Two hundred and fifty-three people won’t be hugging their families this week.
They won’t watch the sun peek over the horizon as it rises and they won’t experience the wondrous sensation of time slowing as it sets. They will never eat at another family reunion, share another brunch with friends, and will never again enjoy any of the simple pleasures that define the human experience.
The lives of those 253 people were snuffed out this Easter by suspected Islamic extremists who strapped explosives onto themselves and blew themselves up in multiple churches and hotels across Sri Lanka.
While shocking, these horrific attacks are now part and parcel of living in a world where some extremists are given a free pass—casually overlooked as justice is sacrificed on the altar of political correctness.
Real justice necessitates that we call out evil when we see it, and not only when it’s an evil inflicted by white supremacists. Fair treatment would mean that we condemn the savage murder of innocent human beings in all terrorist attacks and apply our outrage and sympathy consistently, regardless of who the perpetrators and the victims are.
We saw just the opposite with the Sri Lanka attacks, which targeted Christians on one of the holiest days of the year for anyone of Christian faith. Despite knowing it was suspected Islamic militants who carried out the attacks, some progressive politicians wouldn’t condemn Islamic extremists who targeted Christians. In contrast to immediately denouncing the actions of white nationalists, they wouldn’t call this evil by its name.
Some politicians couldn’t even bear to use the term “Christians” to describe the victims, relying instead on the term “Easter worshippers” to deflect from the reality that their carefully crafted narrative—that white supremacists and Christians pose the greatest threat of violence to the world—had taken yet another severe blow.
The next refutation of that narrative came when the world received more confirmation that Islamic extremists (specifically, ISIS) claimed responsibility for the attacks.
Reuters reported that the terrorist group announced “through the group’s AMAQ news agency” that they were behind the attacks, though it has not yet been verified. The Sri Lanka bombings also come on the heels of pronouncements by the Trump administration that ISIS—at least in Syria—had been defeated. And while a regional obliteration of these callous monsters was a much-welcomed development in world affairs, assertions that ISIS (or Islamic extremism) was defeated with prejudice are clearly misplaced.
That ISIS potentially helped carry out such a high-profile, precise, well-coordinated attack shows that the terror group remains a persistent threat to the world. That it chose to target Christians is a stark reminder of the realities of religious victimization.

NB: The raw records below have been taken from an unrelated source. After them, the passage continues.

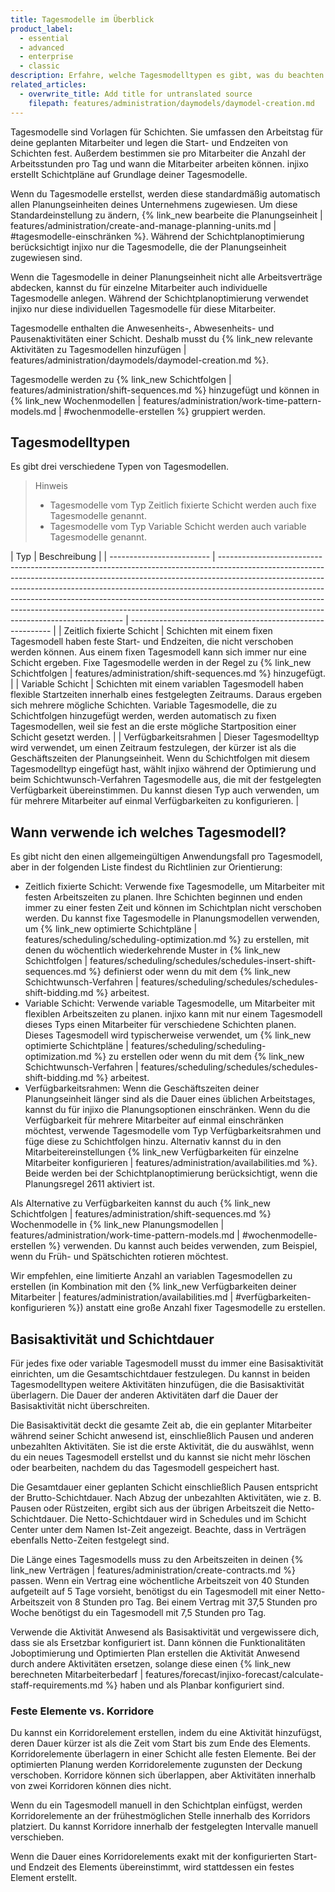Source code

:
 ```yaml
---
title: Tagesmodelle im Überblick
product_label:
  - essential
  - advanced
  - enterprise
  - classic
description: Erfahre, welche Tagesmodelltypen es gibt, was du beachten musst, bevor du ein Tagesmodell erstellen kannst und welche Auswirkungen es auf den Schichtplan hat, wenn du ein Tagesmodell änderst.
related_articles:
  - overwrite_title: Add title for untranslated source
    filepath: features/administration/daymodels/daymodel-creation.md
---
```


Tagesmodelle sind Vorlagen für Schichten. Sie umfassen den Arbeitstag für deine geplanten Mitarbeiter und legen die Start- und Endzeiten von Schichten fest. Außerdem bestimmen sie pro Mitarbeiter die Anzahl der Arbeitsstunden pro Tag und wann die Mitarbeiter arbeiten können. injixo erstellt Schichtpläne auf Grundlage deiner Tagesmodelle.

Wenn du Tagesmodelle erstellst, werden diese standardmäßig automatisch allen Planungseinheiten deines Unternehmens zugewiesen. Um diese Standardeinstellung zu ändern, {% link_new bearbeite die Planungseinheit | features/administration/create-and-manage-planning-units.md | #tagesmodelle-einschränken %}. Während der Schichtplanoptimierung berücksichtigt injixo nur die Tagesmodelle, die der Planungseinheit zugewiesen sind.

Wenn die Tagesmodelle in deiner Planungseinheit nicht alle Arbeitsverträge abdecken, kannst du für einzelne Mitarbeiter auch individuelle Tagesmodelle anlegen. Während der Schichtplanoptimierung verwendet injixo nur diese individuellen Tagesmodelle für diese Mitarbeiter.

Tagesmodelle enthalten die Anwesenheits-, Abwesenheits- und Pausenaktivitäten einer Schicht. Deshalb musst du {% link_new relevante Aktivitäten zu Tagesmodellen hinzufügen | features/administration/daymodels/daymodel-creation.md %}.

Tagesmodelle werden zu {% link_new Schichtfolgen | features/administration/shift-sequences.md %} hinzugefügt und können in {% link_new Wochenmodellen | features/administration/work-time-pattern-models.md | #wochenmodelle-erstellen %} gruppiert werden.

## Tagesmodelltypen

Es gibt drei verschiedene Typen von Tagesmodellen.

> Hinweis
>
> - Tagesmodelle vom Typ Zeitlich fixierte Schicht werden auch fixe Tagesmodelle genannt.<br>
> - Tagesmodelle vom Typ Variable Schicht werden auch variable Tagesmodelle genannt.

| Typ                       | Beschreibung                                                                                                                                                                                                                                                                                                                                                                                                                                                 |
| ------------------------- | ------------------------------------------------------------------------------------------------------------------------------------------------------------------------------------------------------------------------------------------------------------------------------------------------------------------------------------------------------------------------------------------------------------------------------------------------------------ | ---------------------------------------------------------- |
| Zeitlich fixierte Schicht | Schichten mit einem fixen Tagesmodell haben feste Start- und Endzeiten, die nicht verschoben werden können. Aus einem fixen Tagesmodell kann sich immer nur eine Schicht ergeben. Fixe Tagesmodelle werden in der Regel zu {% link_new Schichtfolgen                                                                                                                                                                                                         | features/administration/shift-sequences.md %} hinzugefügt. |
| Variable Schicht          | Schichten mit einem variablen Tagesmodell haben flexible Startzeiten innerhalb eines festgelegten Zeitraums. Daraus ergeben sich mehrere mögliche Schichten. Variable Tagesmodelle, die zu Schichtfolgen hinzugefügt werden, werden automatisch zu fixen Tagesmodellen, weil sie fest an die erste mögliche Startposition einer Schicht gesetzt werden.                                                                                                      |
| Verfügbarkeitsrahmen      | Dieser Tagesmodelltyp wird verwendet, um einen Zeitraum festzulegen, der kürzer ist als die Geschäftszeiten der Planungseinheit. Wenn du Schichtfolgen mit diesem Tagesmodelltyp eingefügt hast, wählt injixo während der Optimierung und beim Schichtwunsch-Verfahren Tagesmodelle aus, die mit der festgelegten Verfügbarkeit übereinstimmen. Du kannst diesen Typ auch verwenden, um für mehrere Mitarbeiter auf einmal Verfügbarkeiten zu konfigurieren. |

## Wann verwende ich welches Tagesmodell?

Es gibt nicht den einen allgemeingültigen Anwendungsfall pro Tagesmodell, aber in der folgenden Liste findest du Richtlinien zur Orientierung:

- Zeitlich fixierte Schicht: Verwende fixe Tagesmodelle, um Mitarbeiter mit festen Arbeitszeiten zu planen. Ihre Schichten beginnen und enden immer zu einer festen Zeit und können im Schichtplan nicht verschoben werden.
  Du kannst fixe Tagesmodelle in Planungsmodellen verwenden, um {% link_new optimierte Schichtpläne | features/scheduling/scheduling-optimization.md %} zu erstellen, mit denen du wöchentlich wiederkehrende Muster in {% link_new Schichtfolgen | features/scheduling/schedules/schedules-insert-shift-sequences.md %} definierst oder wenn du mit dem {% link_new Schichtwunsch-Verfahren | features/scheduling/schedules/schedules-shift-bidding.md %} arbeitest.
- Variable Schicht: Verwende variable Tagesmodelle, um Mitarbeiter mit flexiblen Arbeitszeiten zu planen. injixo kann mit nur einem Tagesmodell dieses Typs einen Mitarbeiter für verschiedene Schichten planen. Dieses Tagesmodell wird typischerweise verwendet, um {% link_new optimierte Schichtpläne | features/scheduling/scheduling-optimization.md %} zu erstellen oder wenn du mit dem {% link_new Schichtwunsch-Verfahren | features/scheduling/schedules/schedules-shift-bidding.md %} arbeitest.
- Verfügbarkeitsrahmen: Wenn die Geschäftszeiten deiner Planungseinheit länger sind als die Dauer eines üblichen Arbeitstages, kannst du für injixo die Planungsoptionen einschränken. Wenn du die Verfügbarkeit für mehrere Mitarbeiter auf einmal einschränken möchtest, verwende Tagesmodelle vom Typ Verfügbarkeitsrahmen und füge diese zu Schichtfolgen hinzu. Alternativ kannst du in den Mitarbeitereinstellungen {% link_new Verfügbarkeiten für einzelne Mitarbeiter konfigurieren | features/administration/availabilities.md %}. Beide werden bei der Schichtplanoptimierung berücksichtigt, wenn die Planungsregel&nbsp;2611 aktiviert ist.

Als Alternative zu Verfügbarkeiten kannst du auch {% link_new Schichtfolgen | features/administration/shift-sequences.md %} Wochenmodelle in {% link_new Planungsmodellen | features/administration/work-time-pattern-models.md | #wochenmodelle-erstellen %} verwenden. Du kannst auch beides verwenden, zum Beispiel, wenn du Früh- und Spätschichten rotieren möchtest.

Wir empfehlen, eine limitierte Anzahl an variablen Tagesmodellen zu erstellen (in Kombination mit den {% link_new Verfügbarkeiten deiner Mitarbeiter | features/administration/availabilities.md | #verfügbarkeiten-konfigurieren %}) anstatt eine große Anzahl fixer Tagesmodelle zu erstellen.

## Basisaktivität und Schichtdauer

Für jedes fixe oder variable Tagesmodell musst du immer eine Basisaktivität einrichten, um die Gesamtschichtdauer festzulegen. Du kannst in beiden Tagesmodelltypen weitere Aktivitäten hinzufügen, die die Basisaktivität überlagern. Die Dauer der anderen Aktivitäten darf die Dauer der Basisaktivität nicht überschreiten.

Die Basisaktivität deckt die gesamte Zeit ab, die ein geplanter Mitarbeiter während seiner Schicht anwesend ist, einschließlich Pausen und anderen unbezahlten Aktivitäten. Sie ist die erste Aktivität, die du auswählst, wenn du ein neues Tagesmodell erstellst und du kannst sie nicht mehr löschen oder bearbeiten, nachdem du das Tagesmodell gespeichert hast.

Die Gesamtdauer einer geplanten Schicht einschließlich Pausen entspricht der Brutto-Schichtdauer. Nach Abzug der unbezahlten Aktivitäten, wie z.&nbsp;B. Pausen oder Rüstzeiten, ergibt sich aus der übrigen Arbeitszeit die Netto-Schichtdauer. Die Netto-Schichtdauer wird in Schedules und im Schicht Center unter dem Namen Ist-Zeit angezeigt. Beachte, dass in Verträgen ebenfalls Netto-Zeiten festgelegt sind.

Die Länge eines Tagesmodells muss zu den Arbeitszeiten in deinen {% link_new Verträgen | features/administration/create-contracts.md %} passen.
Wenn ein Vertrag eine wöchentliche Arbeitszeit von 40&nbsp;Stunden aufgeteilt auf 5&nbsp;Tage vorsieht, benötigst du ein Tagesmodell mit einer Netto-Arbeitszeit von 8&nbsp;Stunden pro Tag. Bei einem Vertrag mit 37,5&nbsp;Stunden pro Woche benötigst du ein Tagesmodell mit 7,5&nbsp;Stunden pro Tag.

Verwende die Aktivität Anwesend als Basisaktivität und vergewissere dich, dass sie als Ersetzbar konfiguriert ist. Dann können die Funktionalitäten Joboptimierung und Optimierten Plan erstellen die Aktivität Anwesend durch andere Aktivitäten ersetzen, solange diese einen {% link_new berechneten Mitarbeiterbedarf | features/forecast/injixo-forecast/calculate-staff-requirements.md %} haben und als Planbar konfiguriert sind.

### Feste Elemente vs. Korridore

Du kannst ein Korridorelement erstellen, indem du eine Aktivität hinzufügst, deren Dauer kürzer ist als die Zeit vom Start bis zum Ende des Elements. Korridorelemente überlagern in einer Schicht alle festen Elemente. Bei der optimierten Planung werden Korridorelemente zugunsten der Deckung verschoben. Korridore können sich überlappen, aber Aktivitäten innerhalb von zwei Korridoren können dies nicht.

Wenn du ein Tagesmodell manuell in den Schichtplan einfügst, werden Korridorelemente an der frühestmöglichen Stelle innerhalb des Korridors platziert. Du kannst Korridore innerhalb der festgelegten Intervalle manuell verschieben.

Wenn die Dauer eines Korridorelements exakt mit der konfigurierten Start- und Endzeit des Elements übereinstimmt, wird stattdessen ein festes Element erstellt.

Recently, more attention has been given to the fact that Christians are one of the most persecuted groups on the planet, being routinely slaughtered, harassed, and assaulted for having committed what some consider the unforgivable sin of following Jesus.
We are witnessing distressing levels of violence against Christians. It’s been reported that, in just a single year, as many as 90,000 Christians were killed around the globe, with additional estimates showing hundreds of millions are prevented from actively being able to express their faith.
The Washington Post suggests that the Sri Lanka attacks “tap into global anxiety about Christian-Muslim violence,” as well they should. Because the carnage is real. And most unsettling is that the threat of Islamic extremism is not only a persistent threat, but it’s also an interminable threat.